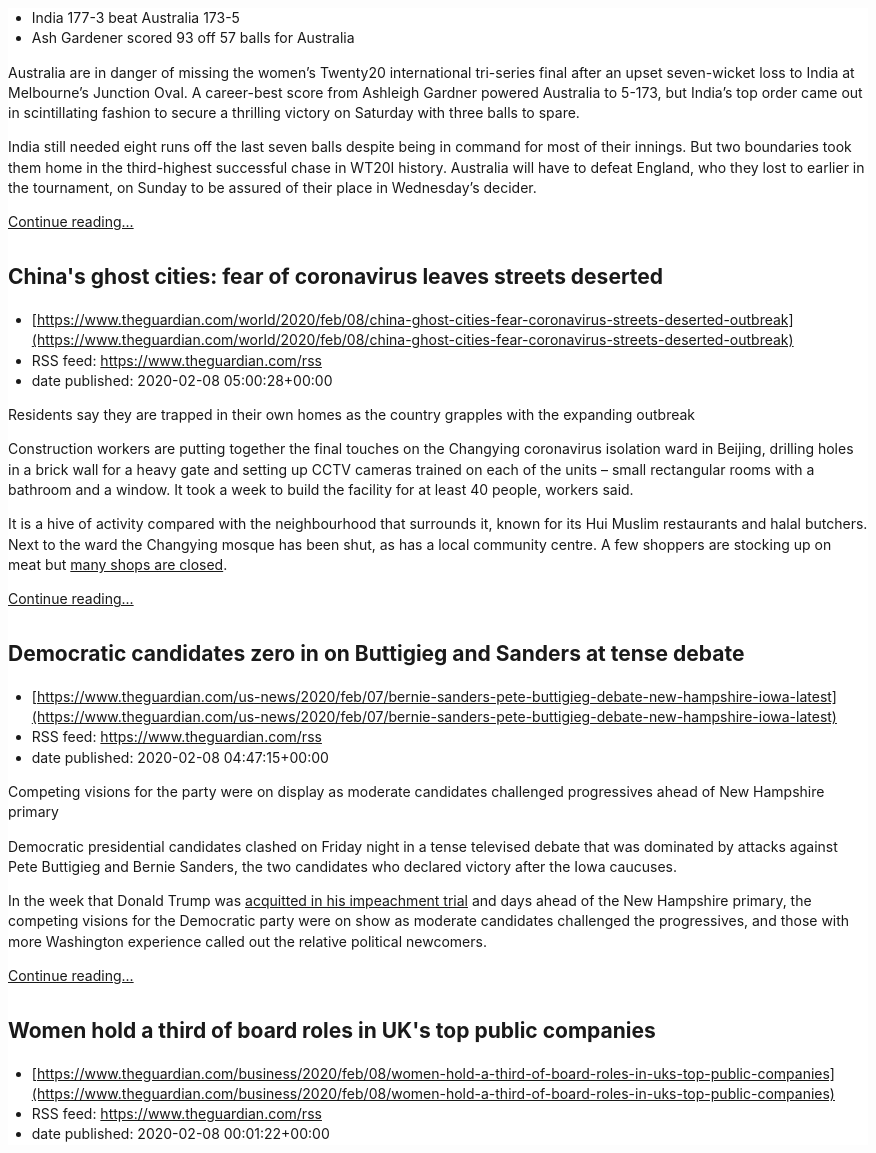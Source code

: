 <ul><li>India 177-3 beat Australia 173-5</li><li>Ash Gardener scored 93 off 57 balls for Australia</li></ul><p>Australia are in danger of missing the women’s Twenty20 international tri-series final after an upset seven-wicket loss to India at Melbourne’s Junction Oval. A career-best score from Ashleigh Gardner powered Australia to 5-173, but India’s top order came out in scintillating fashion to secure a thrilling victory on Saturday with three balls to spare.</p><p>India still needed eight runs off the last seven balls despite being in command for most of their innings. But two boundaries took them home in the third-highest successful chase in WT20I history. Australia will have to defeat England, who they lost to earlier in the tournament, on Sunday to be assured of their place in Wednesday’s decider.</p> <a href="https://www.theguardian.com/sport/2020/feb/08/australia-in-danger-of-missing-womens-t20-tri-series-final-after-loss-to-india">Continue reading...</a>

## China's ghost cities: fear of coronavirus leaves streets deserted
 - [https://www.theguardian.com/world/2020/feb/08/china-ghost-cities-fear-coronavirus-streets-deserted-outbreak](https://www.theguardian.com/world/2020/feb/08/china-ghost-cities-fear-coronavirus-streets-deserted-outbreak)
 - RSS feed: https://www.theguardian.com/rss
 - date published: 2020-02-08 05:00:28+00:00

<p>Residents say they are trapped in their own homes as the country grapples with the expanding outbreak</p><p>Construction workers are putting together the final touches on the Changying coronavirus isolation ward in Beijing, drilling holes in a brick wall for a heavy gate and setting up CCTV cameras trained on each of the units – small rectangular rooms with a bathroom and a window. It took a week to build the facility for at least 40 people, workers said.</p><p>It is a hive of activity compared with the neighbourhood that surrounds it, known for its Hui Muslim restaurants and halal butchers. Next to the ward the Changying mosque has been shut, as has a local community centre. A few shoppers are stocking up on meat but <a href="https://www.theguardian.com/business/2020/feb/07/burberry-impact-coronavirus-hong-kong-china">many shops are closed</a>.</p> <a href="https://www.theguardian.com/world/2020/feb/08/china-ghost-cities-fear-coronavirus-streets-deserted-outbreak">Continue reading...</a>

## Democratic candidates zero in on Buttigieg and Sanders at tense debate
 - [https://www.theguardian.com/us-news/2020/feb/07/bernie-sanders-pete-buttigieg-debate-new-hampshire-iowa-latest](https://www.theguardian.com/us-news/2020/feb/07/bernie-sanders-pete-buttigieg-debate-new-hampshire-iowa-latest)
 - RSS feed: https://www.theguardian.com/rss
 - date published: 2020-02-08 04:47:15+00:00

<p>Competing visions for the party were on display as moderate candidates challenged progressives ahead of New Hampshire primary</p><p>Democratic presidential candidates clashed on Friday night in a tense televised debate that was dominated by attacks against Pete Buttigieg and Bernie Sanders, the two candidates who declared victory after the Iowa caucuses.</p><p>In the week that Donald Trump was <a href="https://www.theguardian.com/us-news/2020/feb/07/trump-good-week-impeachment-iowa-democrats">acquitted in his impeachment trial</a> and days ahead of the New Hampshire primary, the competing visions for the Democratic party were on show as moderate candidates challenged the progressives, and those with more Washington experience called out the relative political newcomers.</p> <a href="https://www.theguardian.com/us-news/2020/feb/07/bernie-sanders-pete-buttigieg-debate-new-hampshire-iowa-latest">Continue reading...</a>

## Women hold a third of board roles in UK's top public companies
 - [https://www.theguardian.com/business/2020/feb/08/women-hold-a-third-of-board-roles-in-uks-top-public-companies](https://www.theguardian.com/business/2020/feb/08/women-hold-a-third-of-board-roles-in-uks-top-public-companies)
 - RSS feed: https://www.theguardian.com/rss
 - date published: 2020-02-08 00:01:22+00:00
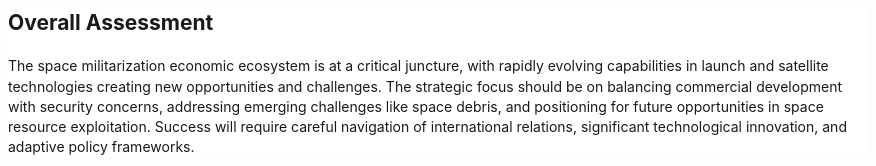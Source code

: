 ## Overall Assessment

The space militarization economic ecosystem is at a critical juncture, with rapidly evolving capabilities in launch and satellite technologies creating new opportunities and challenges. The strategic focus should be on balancing commercial development with security concerns, addressing emerging challenges like space debris, and positioning for future opportunities in space resource exploitation. Success will require careful navigation of international relations, significant technological innovation, and adaptive policy frameworks.
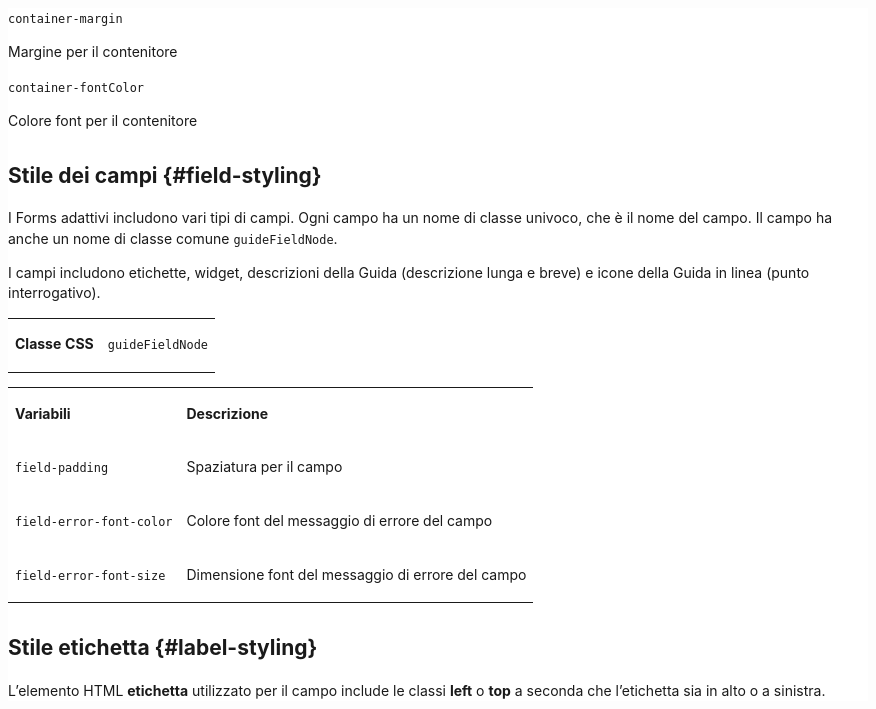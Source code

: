    <td><p><code>container-margin</code></p> </td>
   <td><p>Margine per il contenitore</p> </td>
  </tr>
  <tr>
   <td><p><code>container-fontColor</code></p> </td>
   <td><p>Colore font per il contenitore</p> </td>
  </tr>
 </tbody>
</table>

## Stile dei campi {#field-styling}

I Forms adattivi includono vari tipi di campi. Ogni campo ha un nome di classe univoco, che è il nome del campo. Il campo ha anche un nome di classe comune `guideFieldNode`.

I campi includono etichette, widget, descrizioni della Guida (descrizione lunga e breve) e icone della Guida in linea (punto interrogativo).

<table>
 <tbody>
  <tr>
   <td><p><strong>Classe CSS </strong></p> </td>
   <td><p><code>guideFieldNode</code></p> </td>
  </tr>
 </tbody>
</table>

<table>
 <tbody>
  <tr>
   <td><p><strong>Variabili </strong></p> </td>
   <td><p><strong>Descrizione</strong></p> </td>
  </tr>
  <tr>
   <td><p><code>field-padding</code><strong></strong></p> </td>
   <td><p>Spaziatura per il campo</p> </td>
  </tr>
  <tr>
   <td><p><code>field-error-font-color</code></p> </td>
   <td><p>Colore font del messaggio di errore del campo</p> </td>
  </tr>
  <tr>
   <td><p><code>field-error-font-size</code></p> </td>
   <td><p>Dimensione font del messaggio di errore del campo</p> </td>
  </tr>
 </tbody>
</table>

## Stile etichetta {#label-styling}

L’elemento HTML **etichetta** utilizzato per il campo include le classi **left** o **top** a seconda che l’etichetta sia in alto o a sinistra.
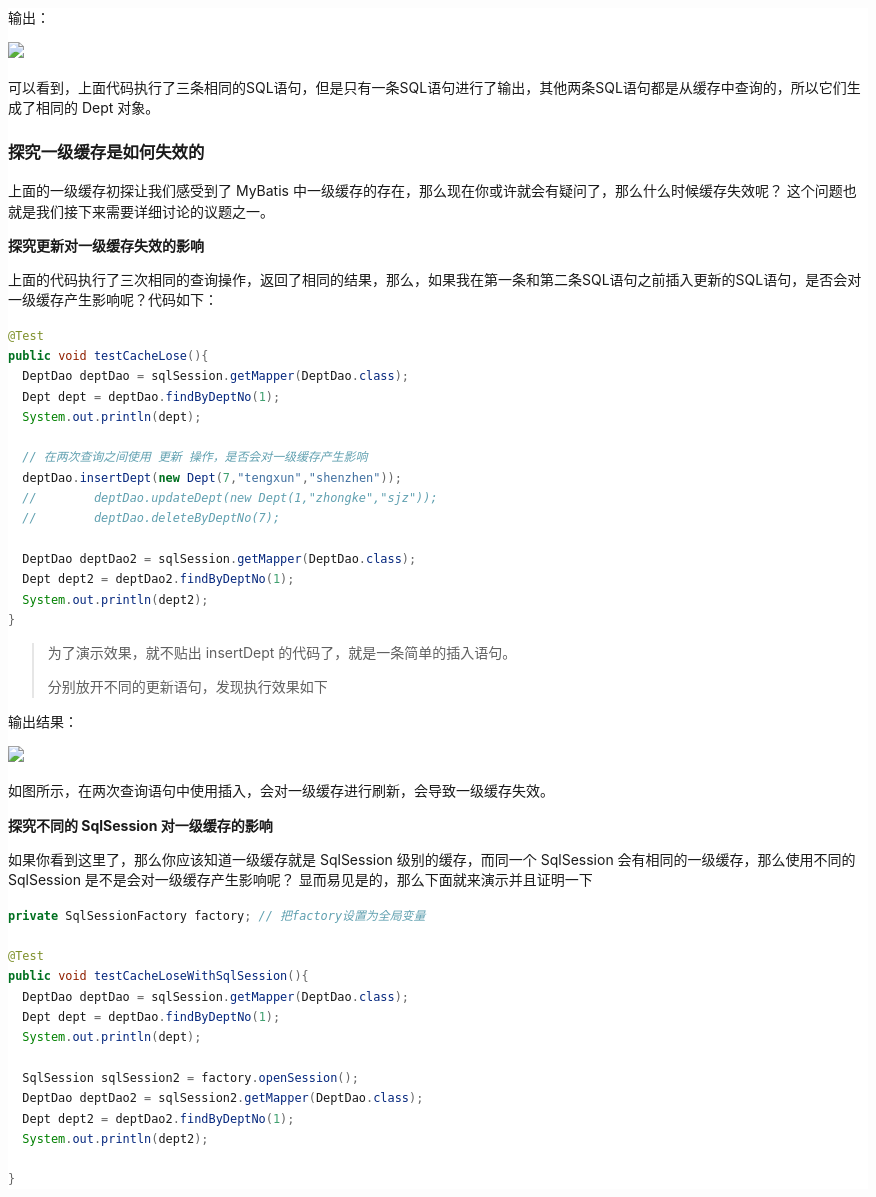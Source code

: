 输出：

![](https://img2018.cnblogs.com/blog/1515111/201908/1515111-20190808213459179-1765982525.png)


可以看到，上面代码执行了三条相同的SQL语句，但是只有一条SQL语句进行了输出，其他两条SQL语句都是从缓存中查询的，所以它们生成了相同的 Dept 对象。

### 探究一级缓存是如何失效的

上面的一级缓存初探让我们感受到了 MyBatis 中一级缓存的存在，那么现在你或许就会有疑问了，那么什么时候缓存失效呢？ 这个问题也就是我们接下来需要详细讨论的议题之一。

**探究更新对一级缓存失效的影响**

上面的代码执行了三次相同的查询操作，返回了相同的结果，那么，如果我在第一条和第二条SQL语句之前插入更新的SQL语句，是否会对一级缓存产生影响呢？代码如下：

```java
@Test
public void testCacheLose(){
  DeptDao deptDao = sqlSession.getMapper(DeptDao.class);
  Dept dept = deptDao.findByDeptNo(1);
  System.out.println(dept);

  // 在两次查询之间使用 更新 操作，是否会对一级缓存产生影响
  deptDao.insertDept(new Dept(7,"tengxun","shenzhen"));
  //        deptDao.updateDept(new Dept(1,"zhongke","sjz"));
  //        deptDao.deleteByDeptNo(7);

  DeptDao deptDao2 = sqlSession.getMapper(DeptDao.class);
  Dept dept2 = deptDao2.findByDeptNo(1);
  System.out.println(dept2);
}
```

> 为了演示效果，就不贴出 insertDept 的代码了，就是一条简单的插入语句。
>
> 分别放开不同的更新语句，发现执行效果如下

输出结果：

![](https://img2018.cnblogs.com/blog/1515111/201908/1515111-20190808213526530-1041977048.png)


如图所示，在两次查询语句中使用插入，会对一级缓存进行刷新，会导致一级缓存失效。

**探究不同的 SqlSession 对一级缓存的影响**

如果你看到这里了，那么你应该知道一级缓存就是 SqlSession 级别的缓存，而同一个 SqlSession 会有相同的一级缓存，那么使用不同的 SqlSession 是不是会对一级缓存产生影响呢？ 显而易见是的，那么下面就来演示并且证明一下

```java
private SqlSessionFactory factory; // 把factory设置为全局变量

@Test
public void testCacheLoseWithSqlSession(){
  DeptDao deptDao = sqlSession.getMapper(DeptDao.class);
  Dept dept = deptDao.findByDeptNo(1);
  System.out.println(dept);

  SqlSession sqlSession2 = factory.openSession();
  DeptDao deptDao2 = sqlSession2.getMapper(DeptDao.class);
  Dept dept2 = deptDao2.findByDeptNo(1);
  System.out.println(dept2);

}
```
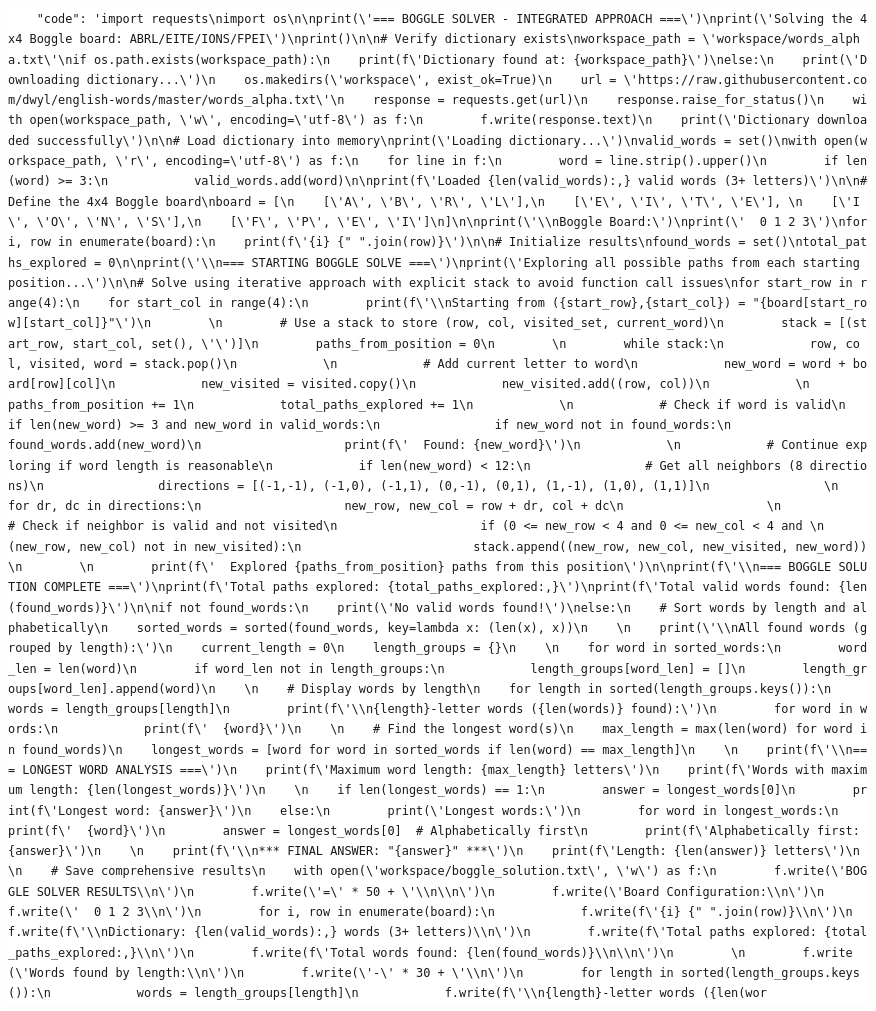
 ```
    "code": 'import requests\nimport os\n\nprint(\'=== BOGGLE SOLVER - INTEGRATED APPROACH ===\')\nprint(\'Solving the 4x4 Boggle board: ABRL/EITE/IONS/FPEI\')\nprint()\n\n# Verify dictionary exists\nworkspace_path = \'workspace/words_alpha.txt\'\nif os.path.exists(workspace_path):\n    print(f\'Dictionary found at: {workspace_path}\')\nelse:\n    print(\'Downloading dictionary...\')\n    os.makedirs(\'workspace\', exist_ok=True)\n    url = \'https://raw.githubusercontent.com/dwyl/english-words/master/words_alpha.txt\'\n    response = requests.get(url)\n    response.raise_for_status()\n    with open(workspace_path, \'w\', encoding=\'utf-8\') as f:\n        f.write(response.text)\n    print(\'Dictionary downloaded successfully\')\n\n# Load dictionary into memory\nprint(\'Loading dictionary...\')\nvalid_words = set()\nwith open(workspace_path, \'r\', encoding=\'utf-8\') as f:\n    for line in f:\n        word = line.strip().upper()\n        if len(word) >= 3:\n            valid_words.add(word)\n\nprint(f\'Loaded {len(valid_words):,} valid words (3+ letters)\')\n\n# Define the 4x4 Boggle board\nboard = [\n    [\'A\', \'B\', \'R\', \'L\'],\n    [\'E\', \'I\', \'T\', \'E\'], \n    [\'I\', \'O\', \'N\', \'S\'],\n    [\'F\', \'P\', \'E\', \'I\']\n]\n\nprint(\'\\nBoggle Board:\')\nprint(\'  0 1 2 3\')\nfor i, row in enumerate(board):\n    print(f\'{i} {" ".join(row)}\')\n\n# Initialize results\nfound_words = set()\ntotal_paths_explored = 0\n\nprint(\'\\n=== STARTING BOGGLE SOLVE ===\')\nprint(\'Exploring all possible paths from each starting position...\')\n\n# Solve using iterative approach with explicit stack to avoid function call issues\nfor start_row in range(4):\n    for start_col in range(4):\n        print(f\'\\nStarting from ({start_row},{start_col}) = "{board[start_row][start_col]}"\')\n        \n        # Use a stack to store (row, col, visited_set, current_word)\n        stack = [(start_row, start_col, set(), \'\')]\n        paths_from_position = 0\n        \n        while stack:\n            row, col, visited, word = stack.pop()\n            \n            # Add current letter to word\n            new_word = word + board[row][col]\n            new_visited = visited.copy()\n            new_visited.add((row, col))\n            \n            paths_from_position += 1\n            total_paths_explored += 1\n            \n            # Check if word is valid\n            if len(new_word) >= 3 and new_word in valid_words:\n                if new_word not in found_words:\n                    found_words.add(new_word)\n                    print(f\'  Found: {new_word}\')\n            \n            # Continue exploring if word length is reasonable\n            if len(new_word) < 12:\n                # Get all neighbors (8 directions)\n                directions = [(-1,-1), (-1,0), (-1,1), (0,-1), (0,1), (1,-1), (1,0), (1,1)]\n                \n                for dr, dc in directions:\n                    new_row, new_col = row + dr, col + dc\n                    \n                    # Check if neighbor is valid and not visited\n                    if (0 <= new_row < 4 and 0 <= new_col < 4 and \n                        (new_row, new_col) not in new_visited):\n                        stack.append((new_row, new_col, new_visited, new_word))\n        \n        print(f\'  Explored {paths_from_position} paths from this position\')\n\nprint(f\'\\n=== BOGGLE SOLUTION COMPLETE ===\')\nprint(f\'Total paths explored: {total_paths_explored:,}\')\nprint(f\'Total valid words found: {len(found_words)}\')\n\nif not found_words:\n    print(\'No valid words found!\')\nelse:\n    # Sort words by length and alphabetically\n    sorted_words = sorted(found_words, key=lambda x: (len(x), x))\n    \n    print(\'\\nAll found words (grouped by length):\')\n    current_length = 0\n    length_groups = {}\n    \n    for word in sorted_words:\n        word_len = len(word)\n        if word_len not in length_groups:\n            length_groups[word_len] = []\n        length_groups[word_len].append(word)\n    \n    # Display words by length\n    for length in sorted(length_groups.keys()):\n        words = length_groups[length]\n        print(f\'\\n{length}-letter words ({len(words)} found):\')\n        for word in words:\n            print(f\'  {word}\')\n    \n    # Find the longest word(s)\n    max_length = max(len(word) for word in found_words)\n    longest_words = [word for word in sorted_words if len(word) == max_length]\n    \n    print(f\'\\n=== LONGEST WORD ANALYSIS ===\')\n    print(f\'Maximum word length: {max_length} letters\')\n    print(f\'Words with maximum length: {len(longest_words)}\')\n    \n    if len(longest_words) == 1:\n        answer = longest_words[0]\n        print(f\'Longest word: {answer}\')\n    else:\n        print(\'Longest words:\')\n        for word in longest_words:\n            print(f\'  {word}\')\n        answer = longest_words[0]  # Alphabetically first\n        print(f\'Alphabetically first: {answer}\')\n    \n    print(f\'\\n*** FINAL ANSWER: "{answer}" ***\')\n    print(f\'Length: {len(answer)} letters\')\n    \n    # Save comprehensive results\n    with open(\'workspace/boggle_solution.txt\', \'w\') as f:\n        f.write(\'BOGGLE SOLVER RESULTS\\n\')\n        f.write(\'=\' * 50 + \'\\n\\n\')\n        f.write(\'Board Configuration:\\n\')\n        f.write(\'  0 1 2 3\\n\')\n        for i, row in enumerate(board):\n            f.write(f\'{i} {" ".join(row)}\\n\')\n        f.write(f\'\\nDictionary: {len(valid_words):,} words (3+ letters)\\n\')\n        f.write(f\'Total paths explored: {total_paths_explored:,}\\n\')\n        f.write(f\'Total words found: {len(found_words)}\\n\\n\')\n        \n        f.write(\'Words found by length:\\n\')\n        f.write(\'-\' * 30 + \'\\n\')\n        for length in sorted(length_groups.keys()):\n            words = length_groups[length]\n            f.write(f\'\\n{length}-letter words ({len(wor
```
##########
• _EXERCISE GOAL_:
How many lines in the listing above include the word "blog"? Respond with the number and nothing else.

• _ANSWER TO THIS PROBLEM_:
2